10 ans, depuis le conflit de 2006 ont passé. 10 ans d’une leçon qu’on pourrait qualifier de formidables puisqu’on a finalement appris qu’on se doit, en dépit de tout, vivre ensemble, au-delà de la politique qui nous désuni. Il est cependant dommage qu’on ne puisse comprendre ces leçons qu’à travers le conflit et non le dialogue préalable au conflit.

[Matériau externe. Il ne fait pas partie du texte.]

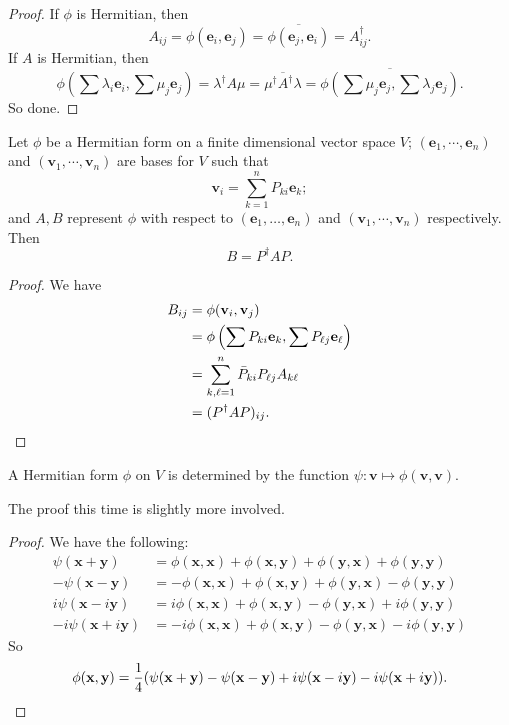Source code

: \documentclass[a4paper]{article}
\begin{document}
\begin{proof}
  If $\phi$ is Hermitian, then
  \[
    A_{ij} = \phi(\mathbf{e}_i, \mathbf{e}_j) = \overline{\phi(\mathbf{e}_j, \mathbf{e}_i)} = A^{\dagger}_{ij}.
  \]
  If $A$ is Hermitian, then
  \[
    \phi\left(\sum \lambda_i \mathbf{e}_i, \sum \mu_j \mathbf{e}_j\right) = \lambda^\dagger A \mu = \overline{\mu^\dagger A^\dagger \lambda} = \overline{\phi\left(\sum \mu_j \mathbf{e}_j, \sum \lambda_j \mathbf{e}_j\right)}.
  \]
  So done.
\end{proof}

\begin{prop}
  Let $\phi$ be a Hermitian form on a finite dimensional vector space $V$; $(\mathbf{e}_1, \cdots, \mathbf{e}_n)$ and $(\mathbf{v}_1, \cdots, \mathbf{v}_n)$ are bases for $V$ such that
  \[
    \mathbf{v}_i = \sum_{k = 1}^n P_{ki} \mathbf{e}_k;
  \]
  and $A, B$ represent $\phi$ with respect to $(\mathbf{e}_1, \ldots, \mathbf{e}_n)$ and $(\mathbf{v}_1, \cdots, \mathbf{v}_n)$ respectively. Then
  \[
    B = P^\dagger AP.
  \]
\end{prop}

\begin{proof}
  We have
  \begin{align*}
    B_{ij} &= \phi(\mathbf{v}_i, \mathbf{v}_j) \\
    &= \phi\left(\sum P_{ki} \mathbf{e}_k, \sum P_{\ell j} \mathbf{e}_\ell\right)\\
    &= \sum_{k, \ell = 1}^n \bar{P}_{ki} P_{\ell j} A_{k\ell}\\
    &= (P^\dagger AP)_{ij}.\qedhere
  \end{align*}
\end{proof}

\begin{lemma}
  A Hermitian form $\phi$ on $V$ is determined by the function $\psi: \mathbf{v} \mapsto \phi(\mathbf{v}, \mathbf{v})$.
\end{lemma}

The proof this time is slightly more involved.
\begin{proof}
  We have the following:
  \begin{align*}
    \psi(\mathbf{x} + \mathbf{y}) &= \phi(\mathbf{x}, \mathbf{x}) + \phi(\mathbf{x}, \mathbf{y}) + \phi(\mathbf{y}, \mathbf{x}) + \phi(\mathbf{y}, \mathbf{y})\\
   -\psi(\mathbf{x} - \mathbf{y}) &= -\phi(\mathbf{x}, \mathbf{x}) + \phi(\mathbf{x}, \mathbf{y}) + \phi(\mathbf{y}, \mathbf{x}) - \phi(\mathbf{y}, \mathbf{y})\\
   i\psi(\mathbf{x} -i\mathbf{y}) &= i\phi(\mathbf{x}, \mathbf{x}) + \phi(\mathbf{x}, \mathbf{y}) - \phi(\mathbf{y}, \mathbf{x}) +i\phi(\mathbf{y}, \mathbf{y})\\
  -i\psi(\mathbf{x} +i\mathbf{y}) &=-i\phi(\mathbf{x}, \mathbf{x}) + \phi(\mathbf{x}, \mathbf{y}) - \phi(\mathbf{y}, \mathbf{x}) -i\phi(\mathbf{y}, \mathbf{y})
  \end{align*}
  So
  \[
    \phi(\mathbf{x}, \mathbf{y}) = \frac{1}{4}(\psi(\mathbf{x} + \mathbf{y}) - \psi(\mathbf{x} - \mathbf{y}) + i\psi(\mathbf{x} - i\mathbf{y}) - i \psi(\mathbf{x} + i\mathbf{y})).\qedhere
  \]
\end{proof}
\end{document}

Mais au-delà de l’aspect d’une leçon de réalisme politique, le système, lui, reste grippé. Les accords de Doha ont permis l’élection en 2007 d’un nouveau Président de la République. Aujourd’hui, le désaccord entre les grands parrains, à savoir l’Arabie Saoudite et l’Iran, bloque à nouveau l’élection d’un nouveau locataire du Palais de Baabda. Plus encore, notre système politique semble donc ne pas être représentatif de la volonté populaire mais dépendante du bon-vouloir de puissances étrangères qui règlent sur notre sol, leurs différents. Plus encore comme du temps des moments où le conflit israélo-arabe était exacerbé, le Liban est l’arène d’un combat qui n’est pas le sien. Face hier au face à face entre idéologies sionistes et nationalistes arabes, aujourd’hui, le conflit religieux entre sunnites et chiites menace notre région et plus particulièrement les pays comme le notre ou ses 2 communautés hier coexistaient et aujourd’hui se trouvent être dans 2 camps opposés, l’un iranien et l’autre saoudien et notamment au travers, pour changer de leurs implications réciproques sur le théâtre syrien.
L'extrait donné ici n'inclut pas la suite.